They also developed a communication method of clicks and other sounds to describe the tools that they needed on the construction site.
Costigan said that his team's role as engineers was to teach the community members, mostly rural agriculture workers who don’t have a background in steelworking, how to construct the bridge safely. The engineers who went don’t necessarily erect bridges on a daily basis, but they had expertise that helped with the project.
Jim Costigan surveying the placement of the bridge's main suspension cables in Ruhango as part of the project for Bridges to Prosperity. He's rocking a Krewe of Muses Parade throw as a neck warmer.
“There were plenty of opportunities for things to go wrong,” said Jonathan Stratton, managing partner of Eastern Steelworks Incorporated and an engineer on the team with Costigan.
For example, they needed to have cables hanging at the same height to build the suspension bridge correctly.

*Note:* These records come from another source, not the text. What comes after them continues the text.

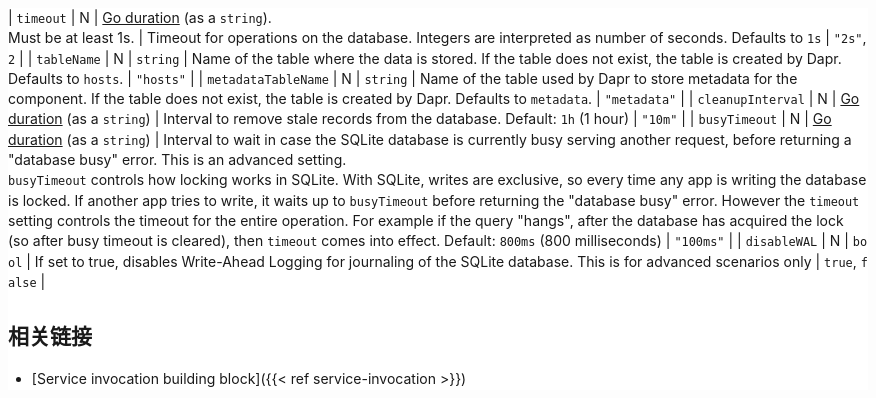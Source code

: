 | `timeout`           |     N    | [Go duration](https://pkg.go.dev/time#ParseDuration) (as a `string`).<br>Must be at least 1s. | Timeout for operations on the database. Integers are interpreted as number of seconds. Defaults to `1s`                                                                                                                                                                                                                                                                                                                                                                                                                                                                                                                                                                                                                            | `"2s"`, `2`                                                                                  |
| `tableName`         |     N    |                                                                                                         `string` | Name of the table where the data is stored. If the table does not exist, the table is created by Dapr.  Defaults to `hosts`.                                                                                                                                                                                                                                                                                                                                                                                                                                                                                                                                                                                                       | `"hosts"`                                                                                    |
| `metadataTableName` |     N    |                                                                                                         `string` | Name of the table used by Dapr to store metadata for the component. If the table does not exist, the table is created by Dapr. Defaults to `metadata`.                                                                                                                                                                                                                                                                                                                                                                                                                                                                                                                                                                             | `"metadata"`                                                                                 |
| `cleanupInterval`   |     N    |                          [Go duration](https://pkg.go.dev/time#ParseDuration) (as a `string`) | Interval to remove stale records from the database. Default: `1h` (1 hour)                                                                                                                                                                                                                                                                                                                                                                                                                                                                                                                                                                                                                                      | `"10m"`                                                                                      |
| `busyTimeout`       |     N    |                          [Go duration](https://pkg.go.dev/time#ParseDuration) (as a `string`) | Interval to wait in case the SQLite database is currently busy serving another request, before returning a "database busy" error. This is an advanced setting.</br>`busyTimeout` controls how locking works in SQLite. With SQLite, writes are exclusive, so every time any app is writing the database is locked. If another app tries to write, it waits up to `busyTimeout` before returning the "database busy" error. However the `timeout` setting controls the timeout for the entire operation. For example if the query "hangs", after the database has acquired the lock (so after busy timeout is cleared), then `timeout` comes into effect. Default: `800ms` (800 milliseconds) | `"100ms"`                                                                                    |
| `disableWAL`        |     N    |                                                                                                           `bool` | If set to true, disables Write-Ahead Logging for journaling of the SQLite database. This is for advanced scenarios only                                                                                                                                                                                                                                                                                                                                                                                                                                                                                                                                                                                                            | `true`, `false`                                                                              |

## 相关链接

- [Service invocation building block]({{< ref service-invocation >}})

“As we went along with the erection, we realized that one cable was a little bit off relative to the other,” Stratton said.
The structure was workable but it required tweaking.
“It takes somebody like Jim, who's a surveyor, to say, ‘Hey, I've got the skill set. I'm going to go over here, and I'm going to survey,’ Stratton said. "There's not many people in Rwanda that can survey.”
Even among the engineers on the team, Stratton said that only three of the 11 could have pulled it off. Surveying requires special tools that many communities in Rwanda simply don’t have access to. As part of the team’s work for Bridges to Prosperity, said Stratton, they raised money to purchase tools to support more bridge building in the future.
Additionally, Bridges to Prosperity helps develop a maintenance plan to preserve the bridge going forward.
People walking on the bridge the team built in May 2024.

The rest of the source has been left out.